The steady progress in CLL management across several treatment lines over the past decades is a credible factor contributing to the continuous increase in the life expectancy of CLL patients. The improvement in life expectancy during the 1990s and early 2000s may be attributed to the broader application of purine analogs in combination with alkylating agents, particularly fludarabine-cyclophosphamide [5, 6]. Between the mid-2000s and early-2010s, the addition of rituximab to chemotherapy heralded a new era for CLL management, most likely resulting in the increased life expectancy as of the mid-2000s. Indeed, the pivotal CLL8 and CLL11 studies showed a marked improvement in progression-free survival (PFS) and overall survival (OS) in patients treated with first-line chemoimmunotherapy, as compared to chemotherapy alone, in medically fit and unfit patients, respectively [7, 8]. More recently, the chemoimmunotherapy paradigm has shifted towards more novel targeted agents (e.g., ibrutinib and venetoclax). These agents exert the capacity to improve PFS dramatically across various therapy lines [9,10,11,12,13]. Also, the combination of ibrutinib-rituximab improves OS compared to conventional chemoimmunotherapy [9]. However, these novel targeted approaches have been available in the Netherlands from 2014 onwards for selected patient populations. Therefore, it is premature to conclude on the impact of these novel approaches on life expectancy. We thus encourage monitoring the progress in the population level survival of CLL patients since excess mortality persists in modern times, even for CLL patients surviving up to ten years post-diagnosis [14]. Of note, earlier detection of CLL might have artificially influenced the life expectancy measures. However, this would only potentially influence estimates for patients diagnosed during the 1990s since the age-standardized incidence rate of CLL in the Netherlands remained comparatively steady as of the early 2000s, and the life expectancy of CLL patients continued to increase thereafter [2].

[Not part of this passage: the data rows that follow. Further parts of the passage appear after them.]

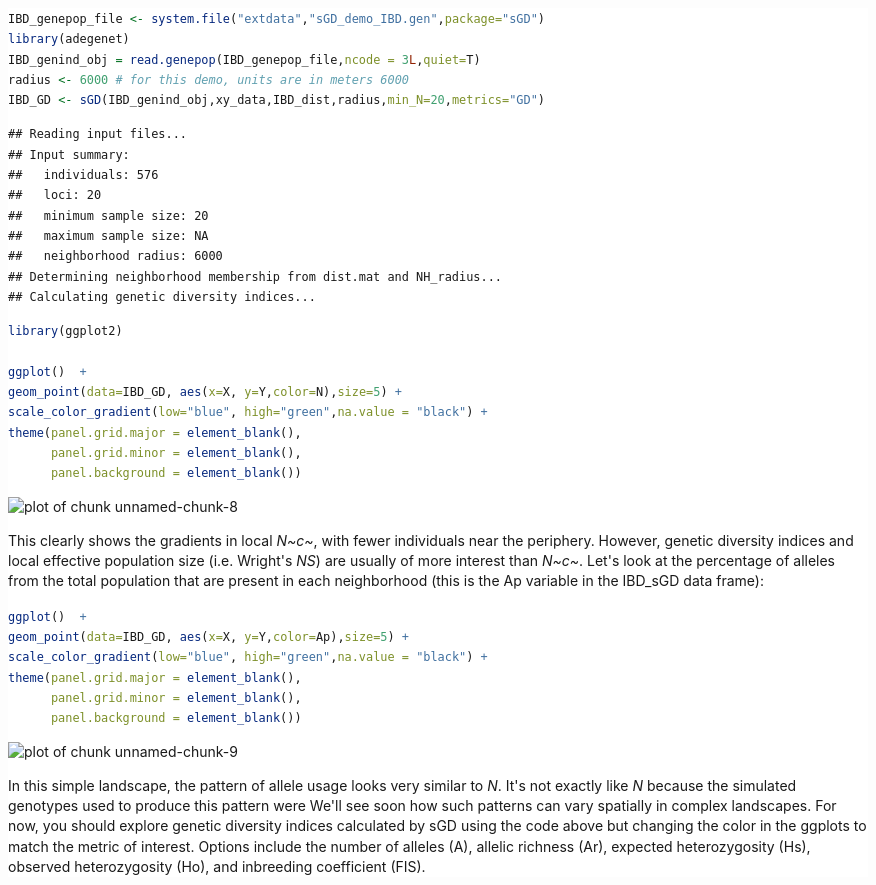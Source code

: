 
```r
IBD_genepop_file <- system.file("extdata","sGD_demo_IBD.gen",package="sGD") 
library(adegenet)
IBD_genind_obj = read.genepop(IBD_genepop_file,ncode = 3L,quiet=T)
radius <- 6000 # for this demo, units are in meters 6000
IBD_GD <- sGD(IBD_genind_obj,xy_data,IBD_dist,radius,min_N=20,metrics="GD")
```

```
## Reading input files...
## Input summary:
## 	 individuals: 576 
## 	 loci: 20 
## 	 minimum sample size: 20 
## 	 maximum sample size: NA 
## 	 neighborhood radius: 6000 
## Determining neighborhood membership from dist.mat and NH_radius...
## Calculating genetic diversity indices...
```

```r
library(ggplot2)

ggplot()  +
geom_point(data=IBD_GD, aes(x=X, y=Y,color=N),size=5) + 
scale_color_gradient(low="blue", high="green",na.value = "black") + 
theme(panel.grid.major = element_blank(),
      panel.grid.minor = element_blank(),
      panel.background = element_blank())
```

![plot of chunk unnamed-chunk-8](figure/unnamed-chunk-8-1.png)

This clearly shows the gradients in local *N~c~*, with fewer individuals near the periphery. However, genetic diversity indices and local effective population size (i.e. Wright's *NS*) are usually of more interest than *N~c~*. Let's look at the percentage of alleles from the total population that are present in each neighborhood (this is the Ap variable in the IBD_sGD data frame):


```r
ggplot()  +
geom_point(data=IBD_GD, aes(x=X, y=Y,color=Ap),size=5) + 
scale_color_gradient(low="blue", high="green",na.value = "black") + 
theme(panel.grid.major = element_blank(),
      panel.grid.minor = element_blank(),
      panel.background = element_blank())
```

![plot of chunk unnamed-chunk-9](figure/unnamed-chunk-9-1.png)

In this simple landscape, the pattern of allele usage looks very similar to *N*. It's not exactly like *N* because the simulated genotypes used to produce this pattern were  We'll see soon how such patterns can vary spatially in complex landscapes. For now, you should explore genetic diversity indices calculated by sGD using the code above but changing the color in the ggplots to match the metric of interest. Options include the number of alleles (A), allelic richness (Ar), expected heterozygosity (Hs), observed heterozygosity (Ho), and inbreeding coefficient (FIS).
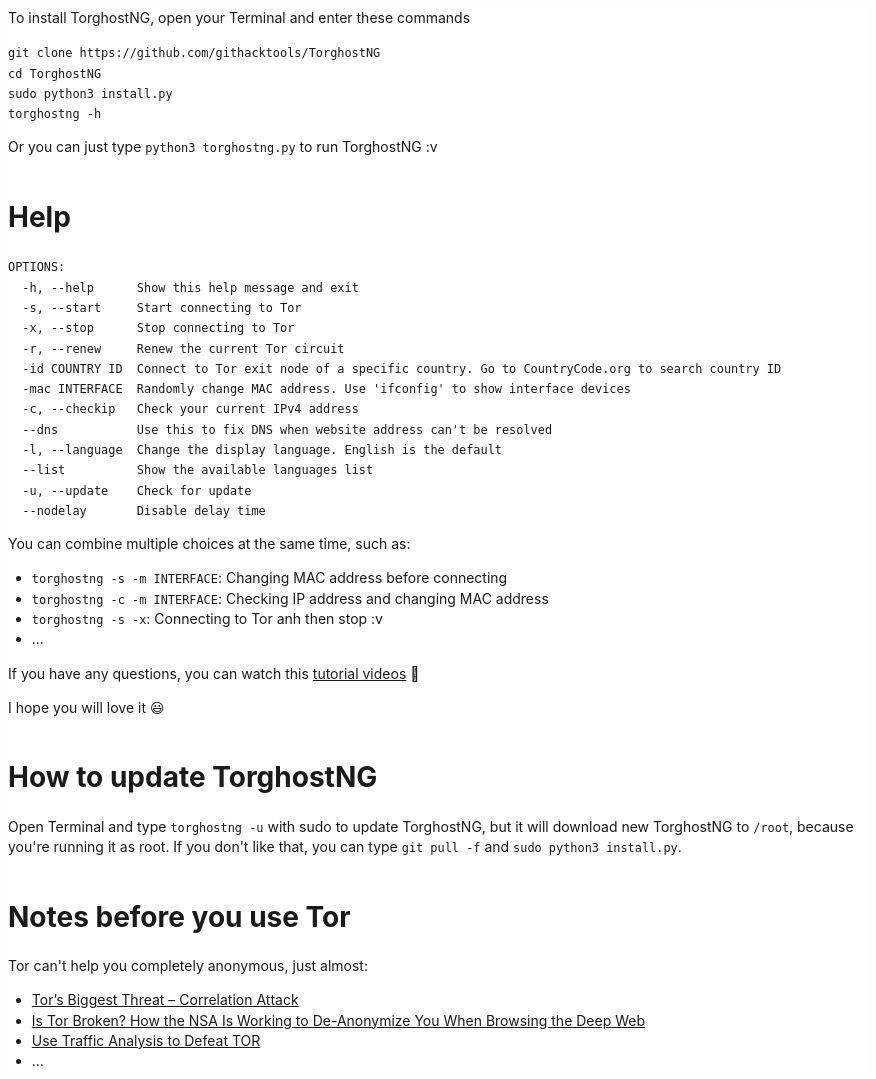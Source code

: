 To install TorghostNG, open your Terminal and enter these commands    
    
    git clone https://github.com/githacktools/TorghostNG
    cd TorghostNG
    sudo python3 install.py
    torghostng -h
    
Or you can just type `python3 torghostng.py` to run TorghostNG :v

# Help
    OPTIONS:
      -h, --help      Show this help message and exit
      -s, --start     Start connecting to Tor
      -x, --stop      Stop connecting to Tor
      -r, --renew     Renew the current Tor circuit
      -id COUNTRY ID  Connect to Tor exit node of a specific country. Go to CountryCode.org to search country ID
      -mac INTERFACE  Randomly change MAC address. Use 'ifconfig' to show interface devices
      -c, --checkip   Check your current IPv4 address
      --dns           Use this to fix DNS when website address can't be resolved
      -l, --language  Change the display language. English is the default
      --list          Show the available languages list
      -u, --update    Check for update
      --nodelay       Disable delay time

You can combine multiple choices at the same time, such as:
* `torghostng -s -m INTERFACE`: Changing MAC address before connecting
* `torghostng -c -m INTERFACE`: Checking IP address and changing MAC address
* `torghostng -s -x`: Connecting to Tor anh then stop :v
* ...

If you have any questions, you can watch this [tutorial videos](https://bit.ly/34TNglL) 🙂

I hope you will love it 😃

# How to update TorghostNG
Open Terminal and type `torghostng -u` with sudo to update TorghostNG, but it will download new TorghostNG to `/root`, because you're running it as root. If you don't like that, you can type `git pull -f` and `sudo python3 install.py`.

# Notes before you use Tor
Tor can't help you completely anonymous, just almost:
* [Tor’s Biggest Threat – Correlation Attack](https://theonionweb.com/2016/10/25/tors-biggest-threat-correlation-attack)
* [Is Tor Broken? How the NSA Is Working to De-Anonymize You When Browsing the Deep Web](https://null-byte.wonderhowto.com/how-to/is-tor-broken-nsa-is-working-de-anonymize-you-when-browsing-deep-web-0148933)
* [Use Traffic Analysis to Defeat TOR](https://null-byte.wonderhowto.com/how-to/use-traffic-analysis-defeat-tor-0149100)
* ...
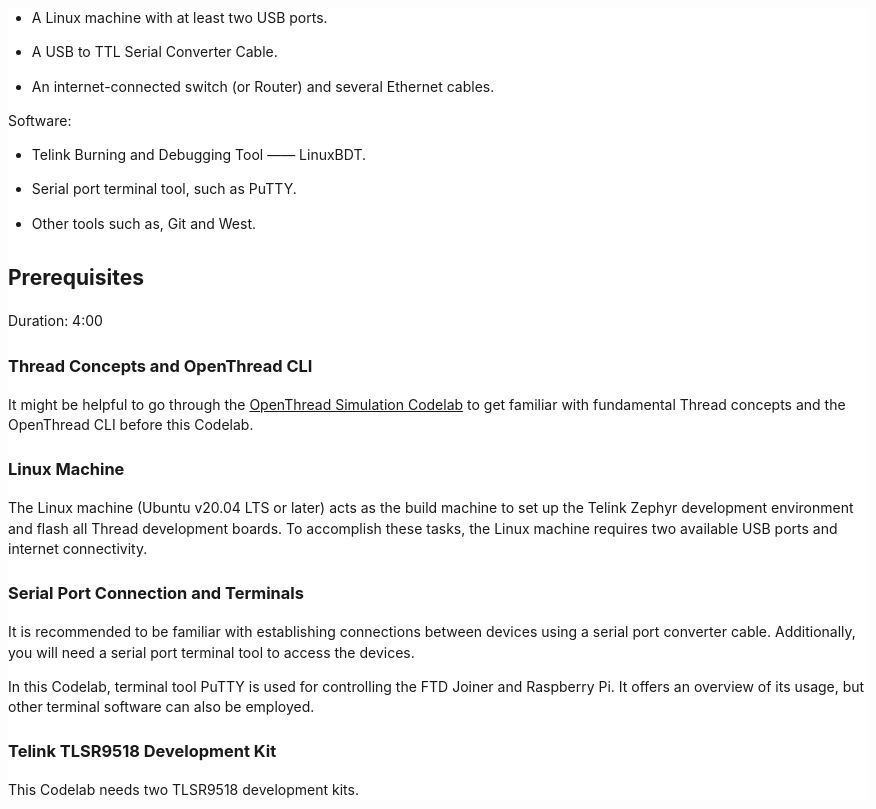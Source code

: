 * A Linux machine with at least two USB ports.

* A USB to TTL Serial Converter Cable.

* An internet-connected switch (or Router) and several Ethernet cables.

Software:

* Telink Burning and Debugging Tool —— LinuxBDT.

* Serial port terminal tool, such as PuTTY.

* Other tools such as, Git and West.

## Prerequisites

Duration: 4:00

### Thread Concepts and OpenThread CLI

It might be helpful to go through the [OpenThread Simulation Codelab](https://openthread.io/codelabs/openthread-simulation/#0) to get familiar with fundamental Thread concepts and the OpenThread CLI before this Codelab.

### Linux Machine

The Linux machine (Ubuntu v20.04 LTS or later) acts as the build machine to set up the Telink Zephyr development environment and flash all Thread development boards.
To accomplish these tasks, the Linux machine requires two available USB ports and internet connectivity.

### Serial Port Connection and Terminals

It is recommended to be familiar with establishing connections between devices using a serial port converter cable.
Additionally, you will need a serial port terminal tool to access the devices.

In this Codelab, terminal tool PuTTY is used for controlling the FTD Joiner and Raspberry Pi.
It offers an overview of its usage, but other terminal software can also be employed.

### Telink TLSR9518 Development Kit

This Codelab needs two TLSR9518 development kits.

The strengths of our study include the use of population-based data from a long-running and well-established cancer registry. As such, we could estimate life expectancy from historical and contemporary perspectives. Limitations of our study encompass the lack of detailed patient and CLL characteristics, such as socioeconomic status and Rai stage, to further stratify life expectancy according to these baseline characteristics. Also, LEL estimates for more recently diagnosed patients rely on extrapolation. Then again, extrapolation was reasonably accurate in previous studies with comparatively short survival follow-up [15]. Nevertheless, the estimates in recent years might be underestimated in light of recent progress with novel therapeutic approaches.

In summary, the life expectancy of CLL patients diagnosed between 1989 and 2018 increased steadily in the Netherlands. This increase is likely attributed to the broader application of more efficacious therapies over time. Notwithstanding, continuous population-based surveillance is essential to assess the impact of the rapidly evolving management of CLL on survival since excess mortality is still a threat in contemporary diagnosed and managed patients.